Transcriptional Profiling
Transcriptional profiling involves the analysis of gene expression levels in various conditions, helping in the understanding of cellular responses and gene regulation.
Bioinformatics for Metabolic Reconstruction
Metabolic reconstruction in bioinformatics allows for the modeling of metabolic pathways in organisms, aiding in the understanding of metabolism and potential biotechnological applications.
Bioinformatics for Phylogenetic Analysis
Phylogenetic analysis in bioinformatics utilizes genetic data to construct evolutionary trees, helping scientists understand the evolutionary relationships among species.
Medical application of Bioinformatics. Disease genes, Drug Discovery. History. Steps in drug discovery. Target Identification. Target Validation. QSAR. Lead Identification. Preclinical pharmacology and toxicology. ADME. Drug designing. Rational drug design. Computer aided drug design. Ligand based approach. Target based approach
Medical Applications of Bioinformatics
Disease Genes
Bioinformatics plays a crucial role in identifying and analyzing disease-related genes. By comparing genomic data from healthy and affected individuals, researchers can pinpoint mutations that contribute to diseases. This helps in understanding the genetic basis of disorders and can lead to the development of targeted therapies.
Drug Discovery
The drug discovery process is significantly enhanced by bioinformatics through the analysis of biological data. It allows for the identification of potential drug targets and the design of effective compounds that can interact with these targets.
History
The integration of bioinformatics into medicine began in the late 20th century, with advancements in genomics and proteomics. The Human Genome Project significantly accelerated the use of bioinformatics tools in medical research.
Steps in Drug Discovery
The drug discovery process typically follows several key steps including target identification, target validation, lead identification, and preclinical development.
Target Identification
This initial step involves determining a biological molecule that plays a key role in a disease process. Bioinformatics algorithms help sift through data to identify suitable targets such as proteins or genes.
Target Validation
Once a potential target is identified, it must be validated to ensure its role in the disease. This often involves further experimentation and the use of computational models.

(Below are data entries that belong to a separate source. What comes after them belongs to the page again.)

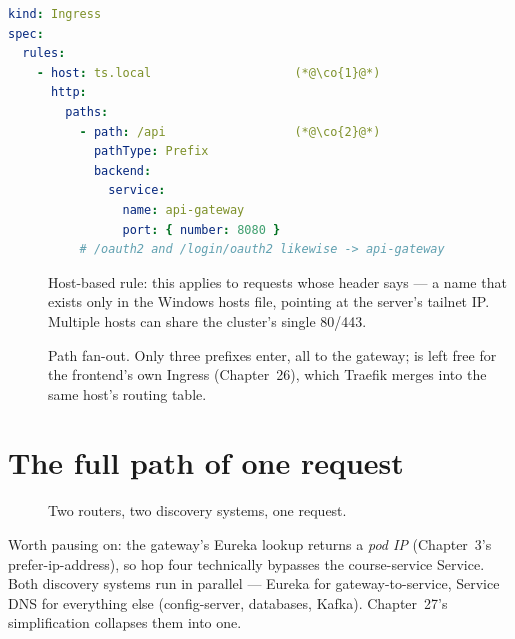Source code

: \begin{lstlisting}[language=yaml]
kind: Ingress
spec:
  rules:
    - host: ts.local                    (*@\co{1}@*)
      http:
        paths:
          - path: /api                  (*@\co{2}@*)
            pathType: Prefix
            backend:
              service:
                name: api-gateway
                port: { number: 8080 }
          # /oauth2 and /login/oauth2 likewise -> api-gateway
\end{lstlisting}

\begin{description}
  \item[] Host-based rule: this applies to requests whose
   header says  --- a name that exists only in
  the Windows hosts file, pointing at the server's tailnet IP. Multiple
  hosts can share the cluster's single 80/443.
  \item[] Path fan-out. Only three prefixes enter, all to the
  gateway; \code{/} is left free for the frontend's own Ingress
  (Chapter~26), which Traefik merges into the same host's routing table.
\end{description}

\section{The full path of one request}

\begin{figure}[h]
\centering
{}
\caption{Two routers, two discovery systems, one request.}
\end{figure}

Worth pausing on: the gateway's Eureka lookup returns a \emph{pod IP}
(Chapter~3's prefer-ip-address), so hop four technically bypasses the
course-service Service. Both discovery systems run in parallel ---
Eureka for gateway-to-service, Service DNS for everything else
(config-server, databases, Kafka). Chapter~27's simplification
collapses them into one.

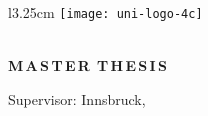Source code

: \frontmatter
\pagestyle{empty}


\begin{titlepage}
\rule{0mm}{1mm}
\vspace*{10mm}
\begin{wrapfigure}{l}{3.25cm}
    \texttt{[image: uni-logo-4c]}
\end{wrapfigure}
\begin{flushright}
    \setlength{\unitlength}{1cm}
    {\large \MOrg \vskip 5mm
    \MInstitution}\\
    \textbf{\large \MGroup}
    \vskip 15mm
    \textbf{\Large M\,A\,S\,T\,E\,R\,\,\,T\,H\,E\,S\,I\,S}
\end{flushright}

\begin{center}
    \vskip 25mm
    {\LARGE\bf \MTitle}
    \vskip 5mm
    \vskip 1cm
    {\large \textbf{\MAuthor}}\vskip 15mm
    \vskip 2cm
    {\large Supervisor: \MSupervisor}
    \vfill
    {\large Innsbruck, \MDate} 
\end{center}
\end{titlepage} 

\ClearShipoutPicture
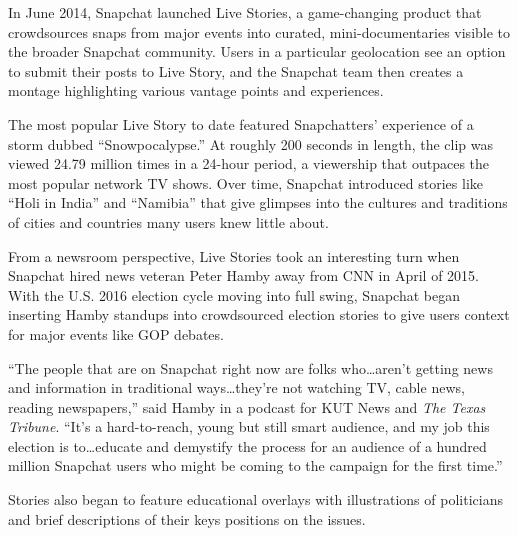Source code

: \documentclass[notoc, symmetric, nobib, nols]{towcenter-guideto-book}
\begin{document}
In June 2014, Snapchat launched Live Stories, a game-changing product that crowdsources snaps from major events into curated, mini-documentaries visible to the broader Snapchat community. Users in a particular geolocation see an option to submit their posts to Live Story, and the Snapchat team then creates a montage highlighting various vantage points and experiences.

The most popular Live Story to date featured Snapchatters' experience of a storm dubbed ``Snowpocalypse.'' At roughly 200 seconds in length, the clip was viewed 24.79 million times in a 24-hour period, a viewership that outpaces the most popular network TV shows. Over time, Snapchat introduced stories like ``Holi in India'' and ``Namibia'' that give glimpses into the cultures and traditions of cities and countries many users knew little about.  

From a newsroom perspective, Live Stories took an interesting turn when Snapchat hired news veteran Peter Hamby away from CNN in April of 2015. With the U.S. 2016 election cycle moving into full swing, Snapchat began inserting Hamby standups into crowdsourced election stories to give users context for major events like GOP debates.  


``The people that are on Snapchat right now are folks who\ldots aren't getting news and information in traditional ways\ldots they're not watching TV, cable news, reading newspapers,'' said Hamby in a podcast for KUT News and \textit{The Texas Tribune}. ``It's a hard-to-reach, young but still smart audience, and my job this election is to\ldots educate and demystify the process for an audience of a hundred million Snapchat users who might be coming to the campaign for the first time.''\autocite{KUTSnapchatElection} 


Stories also began to feature educational overlays with illustrations of politicians and brief descriptions of their keys positions on the issues.  



\end{document}
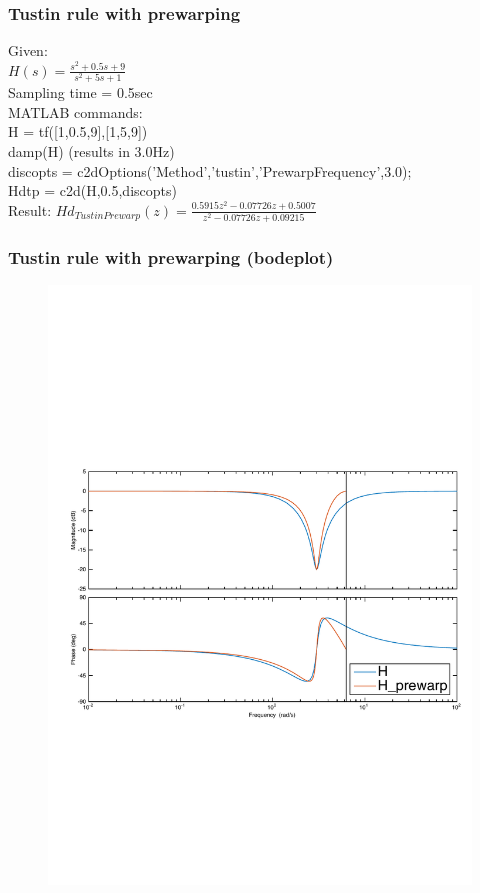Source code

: \begin{frame}
	\frametitle{Tustin rule with prewarping}
	\begin{example}
		Given:\\
		$H(s) = \frac{s^{2} + 0.5s + 9}{s^{2} + 5s + 1}$\\
		Sampling time = 0.5sec\\
		\vspace{1em}
		MATLAB commands:\\
		H = tf([1,0.5,9],[1,5,9])\\
		damp(H) (results in 3.0Hz)\\
		discopts = c2dOptions('Method','tustin','PrewarpFrequency',3.0);\\
		Hdtp = c2d(H,0.5,discopts)\\
		\vspace{1em}
		Result:
		$Hd_{TustinPrewarp}(z) = \frac{0.5915z^{2} - 0.07726z + 0.5007}{z^{2} - 0.07726z + 0.09215}$
	\end{example}
\end{frame}

\begin{frame}
	\frametitle{Tustin rule with prewarping (bodeplot)}
	\vspace{-0.7em}
	\begin{figure}
		\centering
		\includegraphics[width=1\linewidth]{distortion_bode3}
	\end{figure}
\end{frame}


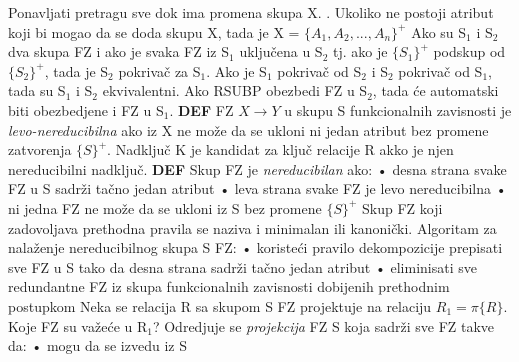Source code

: \documentclass{article}
\begin{document}
Ponavljati pretragu sve dok ima promena skupa X. . Ukoliko ne postoji atribut koji bi mogao da se doda skupu X, tada
je X = $\{A_1,A_2,...,A_n\}^+$ 
\newpage
Ako su S$_1$ i S$_2$ dva skupa FZ i ako je svaka FZ iz S$_1$
uključena u S$_2$ tj. ako je $\{S_1\}^+$ podskup od $\{S_2\}^+$, tada
je S$_2$ pokrivač za S$_1$. Ako je S$_1$ pokrivač od S$_2$ i S$_2$
pokrivač od S$_1$, tada su S$_1$ i S$_2$ ekvivalentni. Ako RSUBP
obezbedi FZ u S$_2$, tada će automatski biti obezbedjene i FZ u
S$_1$.
\vspace{0.2cm} \newline
\textbf{DEF} FZ $X \rightarrow Y$ u skupu S funkcionalnih zavisnosti
je \textit{levo-nereducibilna} ako iz X ne može da se ukloni ni jedan
atribut bez promene zatvorenja $\{S\}^+$. \newline
Nadključ K je kandidat za ključ relacije R akko je njen nereducibilni
nadključ. \newline
\textbf{DEF} Skup FZ je \textit{nereducibilan} ako:
\newline \hspace*{0.4cm}• desna strana svake FZ u S sadrži tačno
jedan atribut
\newline \hspace*{0.4cm}• leva strana svake FZ je levo nereducibilna
\newline \hspace*{0.4cm}• ni jedna FZ ne može da se ukloni iz S bez
promene $\{S\}^+$
\newline Skup FZ koji zadovoljava prethodna pravila se naziva i
minimalan ili kanonički.
\vspace{0.2cm} \newline Algoritam za nalaženje nereducibilnog skupa S
FZ:
\newline \hspace*{0.4cm}• koristeći pravilo dekompozicije prepisati
sve FZ u S tako da desna strana sadrži tačno jedan atribut
\newline \hspace*{0.4cm}• eliminisati sve redundantne FZ iz skupa
funkcionalnih zavisnosti dobijenih prethodnim postupkom
\vspace{0.2cm} \newline
Neka se relacija R sa skupom S FZ projektuje na relaciju 
$R_1 = \pi \{R\}$. Koje FZ su važeće u R$_1$? Odredjuje se
\textit{projekcija} FZ S koja sadrži sve FZ takve da:
\newline \hspace*{0.4cm}• mogu da se izvedu iz S
\end{document}
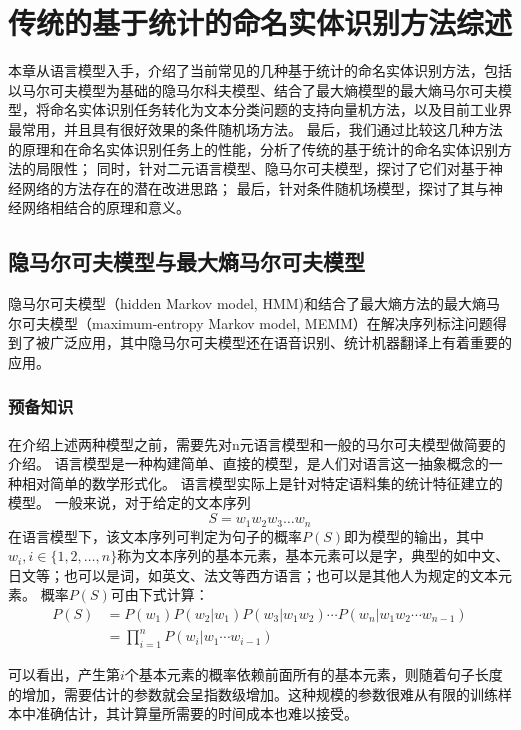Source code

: \chapter{传统的基于统计的命名实体识别方法综述}
本章从语言模型入手，介绍了当前常见的几种基于统计的命名实体识别方法，包括以马尔可夫模型为基础的隐马尔科夫模型、结合了最大熵模型的最大熵马尔可夫模型，将命名实体识别任务转化为文本分类问题的支持向量机方法，以及目前工业界最常用，并且具有很好效果的条件随机场方法。
最后，我们通过比较这几种方法的原理和在命名实体识别任务上的性能，分析了传统的基于统计的命名实体识别方法的局限性；
同时，针对二元语言模型、隐马尔可夫模型，探讨了它们对基于神经网络的方法存在的潜在改进思路；
最后，针对条件随机场模型，探讨了其与神经网络相结合的原理和意义。
\section{隐马尔可夫模型与最大熵马尔可夫模型}
隐马尔可夫模型（hidden Markov model, HMM)和结合了最大熵方法的最大熵马尔可夫模型（maximum-entropy Markov model, MEMM）在解决序列标注问题得到了被广泛应用，其中隐马尔可夫模型还在语音识别、统计机器翻译上有着重要的应用。
\subsection{预备知识}
在介绍上述两种模型之前，需要先对n元语言模型和一般的马尔可夫模型做简要的介绍。
语言模型是一种构建简单、直接的模型，是人们对语言这一抽象概念的一种相对简单的数学形式化。
语言模型实际上是针对特定语料集的统计特征建立的模型。
一般来说，对于给定的文本序列
\begin{equation}
    S = w_1 w_2 w_3 \dots w_n
\end{equation}
在语言模型下，该文本序列可判定为句子的概率$P(S)$即为模型的输出，其中$w_i, i\in \{1,2,\dots,n\}$称为文本序列的基本元素，基本元素可以是字，典型的如中文、日文等；也可以是词，如英文、法文等西方语言；也可以是其他人为规定的文本元素。
概率$P(S)$可由下式计算：
\begin{align}
    \label{eq: language model} P(S) &= P(w_1)P(w_2 | w_1)P(w_3 | w_1 w_2)\cdots P(w_n | w_1 w_2 \cdots w_{n-1})\\
    &= \prod_{i=1}^{n}P(w_i | w_1 \cdots w_{i-1})
\end{align}

可以看出，产生第$i$个基本元素的概率依赖前面所有的基本元素，则随着句子长度的增加，需要估计的参数就会呈指数级增加。这种规模的参数很难从有限的训练样本中准确估计，其计算量所需要的时间成本也难以接受。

QSAR (Quantitative Structure-Activity Relationship)
QSAR models correlate chemical structure with biological activity, helping in predicting the effects of new compounds based on their molecular structure.
Lead Identification
In this stage, potential drug candidates are identified that show promising activity against the validated target. High-throughput screening and computational docking are commonly used techniques.
Preclinical Pharmacology and Toxicology
This step evaluates the drug candidates' efficacy and safety in laboratory settings before they can proceed to clinical trials. Bioinformatics tools can model interactions and predict toxicity.
ADME (Absorption, Distribution, Metabolism, Excretion)
Understanding how a drug is absorbed, distributed, metabolized, and excreted is crucial. Bioinformatics helps in modeling these processes, providing insights into drug behavior in the body.
Drug Designing
The design of new drugs involves creating compounds based on biological data. Modern techniques are heavily reliant on computer simulations to optimize drug candidates.
Rational Drug Design
This approach uses the knowledge of molecular biology and biochemistry to design drugs that are specifically targeted to their action sites.
Computer-Aided Drug Design (CADD)
CADD involves using computational methods to facilitate the drug design process, improving efficiency in developing new therapeutic agents.
Ligand-Based Approach
This approach relies on the knowledge of existing drug-like compounds to develop new drugs by modifying their structures to improve efficacy and safety.
Target-Based Approach
In this method, the design and discovery of drugs are informed by understanding the drug targets on a molecular level, which is essential for creating more effective treatments.